Nel gennaio 2015 Alexis Tsipras, leader della lista di sinistra Syriza, per la prima volta dalla caduta dei colonnelli interrompe l’alternanza tra i due partiti tradizionali ellenici: il Pasok da una parte e Nuova Democrazia dall’altra. Tsipras arriva al potere con la promessa di sospendere i piani di austerity e ricominciare ad investire nuovamente nel sociale. Nel luglio 2015 un referendum da lui stesso voluto boccia l’ennesimo piano di rientro, con i greci che credono di essersi messi alle spalle le riforme della troika. Così non è, con Tsipras che convoca nuove elezioni nel settembre dello stesso anno, da cui ne esce vincitore nonostante l’applicazione delle misure in parte volute dai predecessori.

La sua maggioranza, puntellata dai deputati dei Greci Indipendenti, è risicata ma tiene per quasi tutti gli anni della legislatura. La crisi si registra nel gennaio di quest’anno, quando proprio i Greci Indipendenti escono dall’esecutivo per protestare contro la ratifica del trattato di Prespa, in cui si riconosce la denominazione di Macedonia del Nord al confinante Stato balcanico. Una circostanza questa, che gli ex alleati di Tsipras vedono come un vero e proprio tradimento ai valori nazionali greci. Pur tuttavia, grazie al “soccorso” di alcuni deputati, Tsipras ottiene nuovamente la fiducia del parlamento. Ma ad Atene da settimane in tanti scommettono sulla fine anticipata anche di questa legislatura, la cui scadenza naturale è prevista ad ottobre.
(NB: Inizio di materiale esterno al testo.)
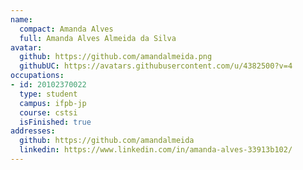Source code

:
 ```yaml
---
name:
  compact: Amanda Alves
  full: Amanda Alves Almeida da Silva
avatar:
  github: https://github.com/amandalmeida.png
  githubUC: https://avatars.githubusercontent.com/u/4382500?v=4
occupations:
- id: 20102370022
  type: student
  campus: ifpb-jp
  course: cstsi
  isFinished: true
addresses:
  github: https://github.com/amandalmeida
  linkedin: https://www.linkedin.com/in/amanda-alves-33913b102/
---
```

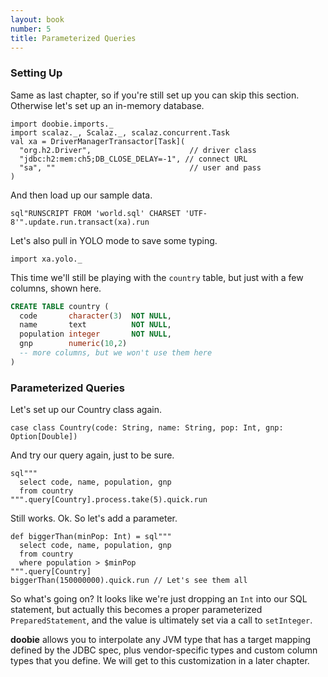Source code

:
 ```yaml
---
layout: book
number: 5
title: Parameterized Queries
---
```


### Setting Up

Same as last chapter, so if you're still set up you can skip this section. Otherwise let's set up an in-memory database.

```tut:silent
import doobie.imports._
import scalaz._, Scalaz._, scalaz.concurrent.Task
val xa = DriverManagerTransactor[Task](
  "org.h2.Driver",                      // driver class
  "jdbc:h2:mem:ch5;DB_CLOSE_DELAY=-1", // connect URL
  "sa", ""                              // user and pass
)
```

And then load up our sample data.

```tut
sql"RUNSCRIPT FROM 'world.sql' CHARSET 'UTF-8'".update.run.transact(xa).run
```

Let's also pull in YOLO mode to save some typing.

```tut:silent
import xa.yolo._
```

This time we'll still be playing with the `country` table, but just with a few columns, shown here.

```sql
CREATE TABLE country (
  code       character(3)  NOT NULL,
  name       text          NOT NULL,
  population integer       NOT NULL,
  gnp        numeric(10,2)
  -- more columns, but we won't use them here
)
```


### Parameterized Queries

Let's set up our Country class again.

```tut:silent
case class Country(code: String, name: String, pop: Int, gnp: Option[Double])
```

And try our query again, just to be sure.

```tut
sql"""
  select code, name, population, gnp 
  from country
""".query[Country].process.take(5).quick.run
```

Still works. Ok. So let's add a parameter. 

```tut
def biggerThan(minPop: Int) = sql"""
  select code, name, population, gnp 
  from country
  where population > $minPop
""".query[Country]
biggerThan(150000000).quick.run // Let's see them all
```

So what's going on? It looks like we're just dropping an `Int`  into our SQL statement, but actually this becomes a proper parameterized `PreparedStatement`, and the value is ultimately set via a call to `setInteger`. 

**doobie** allows you to interpolate any JVM type that has a target mapping defined by the JDBC spec, plus vendor-specific types and custom column types that you define. We will get to this customization in a later chapter.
Ed in effetti, a causa della netta sconfitta elettorale di Syriza nelle ultime europee, lo stesso Tsipras annuncia la richiesta al presidente della Repubblica di elezioni anticipate.

Lo scenario in vista del 7 luglio

Ad annunciare ufficialmente la data del voto, è il portavoce del governo greco Dimitris Tzanakopoulos: così come riporta AgenziaNova, il portavoce dichiara alla radio ellenica Alpha la scelta del 7 luglio come giorno del voto da parte di Tsipras. Inizialmente la data sembrerebbe quella del 30 giugno ma, come spiega lo stesso Tzanakopoulos, si preferisce la domenica successiva per non interferire con i previsti esami di ammissione alle università. In realtà l’opposizione di Nuova Democrazia crede che il rinvio sia dovuto per dare al governo la possibilità di nominare il nuovo presidente ed il nuovo procuratore capo della Corte Suprema, i cui mandati scadono proprio il 30 giugno.
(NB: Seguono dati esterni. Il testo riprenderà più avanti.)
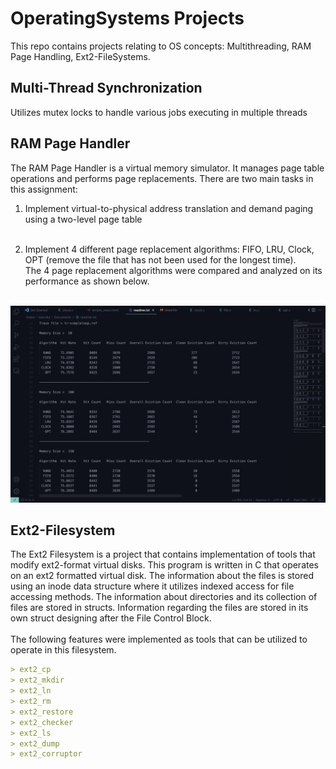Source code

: # OperatingSystems Projects
This repo contains projects relating to OS concepts: Multithreading, RAM Page Handling, Ext2-FileSystems.
## Multi-Thread Synchronization
Utilizes mutex locks to handle various jobs executing in multiple threads
## RAM Page Handler
The RAM Page Handler is a virtual memory simulator. It manages page table operations and performs page replacements. There are two main tasks in this assignment:<br/>
1. Implement virtual-to-physical address translation and demand paging using a two-level page table <br/><br/>

2. Implement 4 different page replacement algorithms: FIFO, LRU, Clock, OPT (remove the file that has not been used for the longest time). <br/>
The 4 page replacement algorithms were compared and analyzed on its performance as shown below. <br/><br/>

![Quote](https://github.com/kannikakabilar/OperatingSystems-Projects/blob/main/RAM-Page-Handler/analysis_shot.png)
## Ext2-Filesystem
The Ext2 Filesystem is a project that contains implementation of tools that modify ext2-format virtual disks. This program is written in C that operates on an ext2 formatted virtual disk. The information about the files is stored using an inode data structure where it utilizes indexed access for file accessing methods. The information about directories and its collection of files are stored in structs. Information regarding the files are stored in its own struct designing after the File Control Block. <br/><br/>
The following features were implemented as tools that can be utilized to operate in this filesystem.<br/>
```md
> ext2_cp
> ext2_mkdir
> ext2_ln
> ext2_rm
> ext2_restore
> ext2_checker
> ext2_ls
> ext2_dump
> ext2_corruptor
```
Nuova Democrazia, partito di centro – destra al potere tra il 2004 ed il 2009 e tra il 2012 ed il 2015, è la formazione politica più accreditata per la vittoria elettorale nelle elezioni del 7 luglio. Il partito vince le scorse europee, ottenendo il 34% dei consensi, a fronte del 23% di Syriza. Il suo leader, Kyriakos Mitsotakis, è quindi contestualmente il favorito alla successione di Tsipras. Ma non è tutto così né scontato e né tanto meno semplice. Nuova Democrazia infatti non dovrebbe avere la maggioranza assoluta, nemmeno con il premio previsto dalla legge elettorale greca per il partito vincitore. Dunque Mitsotakis deve formare, in caso di maggioranza relativa, un esecutivo di coalizione. Il problema emerso dalle europee da questo punto di vista, è che dietro il duo Nuova Democrazia – Syriza, vi è sostanzialmente un abisso: il terzo partito, corrispondente ad una coalizione di centro – sinistra guidata dal Pasok, domenica ottiene soltanto il 7.2%. Subito dietro vi sono i comunisti del Kke con il 5.75% ed i militanti di estrema destra di Alba Dorata che non arrivano al 5%. Difficile dunque dire, valutando come base il voto delle europee, con chi Mitsotakis può allearsi per arrivare ad almeno 151 deputati, soglia minima nella camera greca composta da 300 membri per avere la maggioranza assoluta.

In poche parole, se da un lato appare probabile il ritorno del principale partito di centro – destra quale formazione più votata alle prossime elezioni, dall’altro non è detto che Mitsotakis sia in grado di formare un governo. Di conseguenza, con la percentuale oltre il 20% della “sua” Syriza, Tsipras potrebbe ancora avere un peso importante e potrebbe non essere così scontata la fine della propria esperienza politica.